O marido, o segundo – durante 60 anos marido, até que a morte os separou – é que os dintinguia bem: se ela trazia nódoas negras nas pernas, era com o atlético Kelly que tinha dançado; se a pele vinha macia como meias de seda, o par tinha sido Astaire, o nefelibata. Pernas, pernas. Não as de Kelly ou Astaire: as de Cyd! Altas, longas, compridas. À chuva ou com bom tempo.

Cyd Charisse morreu há duas semanas. Levaram-na. A Senhora de Branco, a Ceifeira, quem seja. Os extra-terrestres, quem sabe. Foi a inescapável coda de um amabilíssimo pas de deux. Teve, antes, tantos adagios, tantas variações. Mas desiludam-se se esperam de mim um epitáfio, tardio ainda por cima. Gosto dela, gosto das pernas (já disse e volto a dizer), gosto da elegância com que quase não se move, saia branca plissada, a atrair Astaire para a escuridão do parque. E mais não digo, nem danço.

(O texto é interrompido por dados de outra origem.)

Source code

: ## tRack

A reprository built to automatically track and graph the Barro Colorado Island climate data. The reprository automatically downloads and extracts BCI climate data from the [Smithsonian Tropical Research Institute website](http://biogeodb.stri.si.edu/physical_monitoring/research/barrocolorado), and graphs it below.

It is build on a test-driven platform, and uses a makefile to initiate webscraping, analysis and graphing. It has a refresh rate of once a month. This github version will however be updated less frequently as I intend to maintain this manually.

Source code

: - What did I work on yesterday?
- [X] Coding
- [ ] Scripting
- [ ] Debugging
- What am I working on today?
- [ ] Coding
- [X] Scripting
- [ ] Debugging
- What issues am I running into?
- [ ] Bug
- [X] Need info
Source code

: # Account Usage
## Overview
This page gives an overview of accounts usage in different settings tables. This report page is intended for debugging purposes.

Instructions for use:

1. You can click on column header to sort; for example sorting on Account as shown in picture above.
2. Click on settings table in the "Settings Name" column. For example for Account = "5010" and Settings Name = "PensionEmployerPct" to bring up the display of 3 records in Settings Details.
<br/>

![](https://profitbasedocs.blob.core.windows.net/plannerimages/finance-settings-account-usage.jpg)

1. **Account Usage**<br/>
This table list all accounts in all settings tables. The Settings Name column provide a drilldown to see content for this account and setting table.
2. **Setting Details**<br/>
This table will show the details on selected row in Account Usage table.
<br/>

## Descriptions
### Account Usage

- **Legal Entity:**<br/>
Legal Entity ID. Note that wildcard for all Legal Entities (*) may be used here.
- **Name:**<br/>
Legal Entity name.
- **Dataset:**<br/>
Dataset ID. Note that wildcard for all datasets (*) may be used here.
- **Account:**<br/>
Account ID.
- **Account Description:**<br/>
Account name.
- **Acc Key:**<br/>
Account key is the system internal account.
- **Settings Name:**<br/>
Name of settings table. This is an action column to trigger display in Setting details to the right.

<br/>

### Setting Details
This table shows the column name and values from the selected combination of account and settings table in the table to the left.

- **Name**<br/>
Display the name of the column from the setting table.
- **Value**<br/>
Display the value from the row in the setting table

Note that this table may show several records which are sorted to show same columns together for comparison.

Se alguma coisa quero celebrar é um género, o musical, os filmes musicais. Tenho uma teoria. A única que tenho. Escassa, mas sincera. Os filmes musicais que Hollywood fez no século XX, na feroz década de 40, na inocente candura dos anos 50, deviam ser enviados para o Espaço. Em todos os formatos existentes e mesmo naqueles que ainda estão para ser inventados. Talvez alguma civilização superior, e superiormente extra-terrestre, os encontrasse e, vendo-os, olhasse para a humanidade que somos com a atómica partícula de misericórdia e simpatia que nos redimisse e nos aquecesse o coração.

Nada se compara à galanteria dos musicais de Hollywood. Até o mais desatento dos aliens se comoveria com o romance e a sedução destes filmes em que homens cantam e mulheres dançam. Ou vice-versa.

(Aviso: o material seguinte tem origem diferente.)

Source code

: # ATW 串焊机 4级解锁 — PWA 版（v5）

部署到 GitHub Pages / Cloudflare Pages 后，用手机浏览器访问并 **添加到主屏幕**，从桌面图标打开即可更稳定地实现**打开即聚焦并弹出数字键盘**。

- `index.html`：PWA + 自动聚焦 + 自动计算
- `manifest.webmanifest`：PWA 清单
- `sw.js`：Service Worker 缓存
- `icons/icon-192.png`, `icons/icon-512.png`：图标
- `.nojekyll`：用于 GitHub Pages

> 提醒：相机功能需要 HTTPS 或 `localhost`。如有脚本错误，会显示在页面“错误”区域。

Assim esse humilde alien os visse e, dissesse-lhe a palavra prazer alguma coisa, descobriria que, quando cantamos, quando dançamos, somos gentis, amáveis, escapistas, optimistas e infinitamente generosos. Em que galáxia andará, hoje, esse “happy-self” com que Hollywood povoou um dia as nossas noites na esperança de que fossem melhores os nossos dias?


Escrito para o Pnet Homem. Fica também aqui

2 comentários:

Sofia Rocha disse...

" - A menina dança, tem par, ou descansa?" Era assim que se abordavam as moças nos bailes, não era?

Manuel S. Fonseca disse...

À conta do "a menina dança?" foram incontáveis as "tampas" amargas e adolescentes que levei. Mas garanto que me saíu 3 vezes a sorte grande, sem par nem descanso, slow dancing.